02. Februar 2020, 21:36 Uhr

Wettenberg klettert auf Rang neun

02. Februar 2020, 21:36 Uhr

Tief durchatmen konnten am Wochenende erstmal die Oberliga-Handballer der HSG Wettenberg. Nach zuletzt 1:9-Punkten konnten die Wettenberger erstmals seit November das Spielfeld wieder als Sieger verlassen. Gegen den Tabellenvorletzten SG Rot-Weiß Babenhausen setzte sich das Spandau-Team mit 34:31 (17:12) durch. In Anbetracht der überraschenden Ergebnisse der Konkurrenten im Kampf um den Klassenerhalt - Sieg der TuSpo Obernburg in Pohlheim, Breckenheim spielt Remis bei Tabellenführer Gensungen - war der Sieg nicht nur für das Selbstvertrauen von Bedeutung, sondern auch tabellarisch. Die HSG kletterte von Rang elf auf neun.

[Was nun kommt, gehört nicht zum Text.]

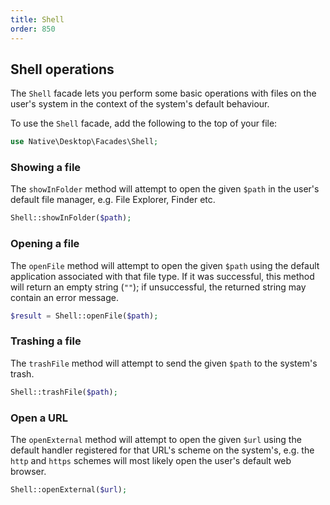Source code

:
 ```yaml
---
title: Shell
order: 850
---
```


## Shell operations

The `Shell` facade lets you perform some basic operations with files on the user's system in the context of the system's
default behaviour.

To use the `Shell` facade, add the following to the top of your file:

```php
use Native\Desktop\Facades\Shell;
```

### Showing a file

The `showInFolder` method will attempt to open the given `$path` in the user's default file manager, e.g. File Explorer,
Finder etc.

```php
Shell::showInFolder($path);
```

### Opening a file

The `openFile` method will attempt to open the given `$path` using the default application associated with that file
type. If it was successful, this method will return an empty string (`""`); if unsuccessful, the returned string may
contain an error message.

```php
$result = Shell::openFile($path);
```

### Trashing a file

The `trashFile` method will attempt to send the given `$path` to the system's trash.

```php
Shell::trashFile($path);
```

### Open a URL

The `openExternal` method will attempt to open the given `$url` using the default handler registered for that URL's
scheme on the system's, e.g. the `http` and `https` schemes will most likely open the user's default web browser.

```php
Shell::openExternal($url);
```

HSG-Coach Axel Spandau sagte im Anschluss an die Begegnung: »Der Sieg war wichtig. Die beiden Rückraumspieler Kirchherr und Schmitt haben uns mit ihren Eins-gegen-eins-Duellen einiges abverlangt und uns vor große Herausforderungen gestellt. Die vielen Zeitstrafen in der zweiten Halbzeit haben uns zunehmend aus dem Rhythmus gebracht, Babenhausen kam dadurch noch mal zurück ins Spiel.«

Babenhausen war zunächst die Mannschaft, die besser in die Partie hineinfand und durch den starken Lukas Schmitt mit 4:2 in Führung gehen konnte. Ab der siebten Minute kam die Heim-Sieben besser ins Spiel und konnte ein ums andere Mal über den Tempogegenstoß oder das gebundene Spiel zum Torerfolg kommen. Insbesondere Tom Warnke, dem binnen acht Minuten sechs Tore gelangen, zeigte sich treffsicher, sodass die HSG das Zepter in die Hand nahm und den Vorsprung bis auf sechs Tore ausbauen konnte. Mit einer komfortablen Fünf-Tore-Führung ging es in die Pause.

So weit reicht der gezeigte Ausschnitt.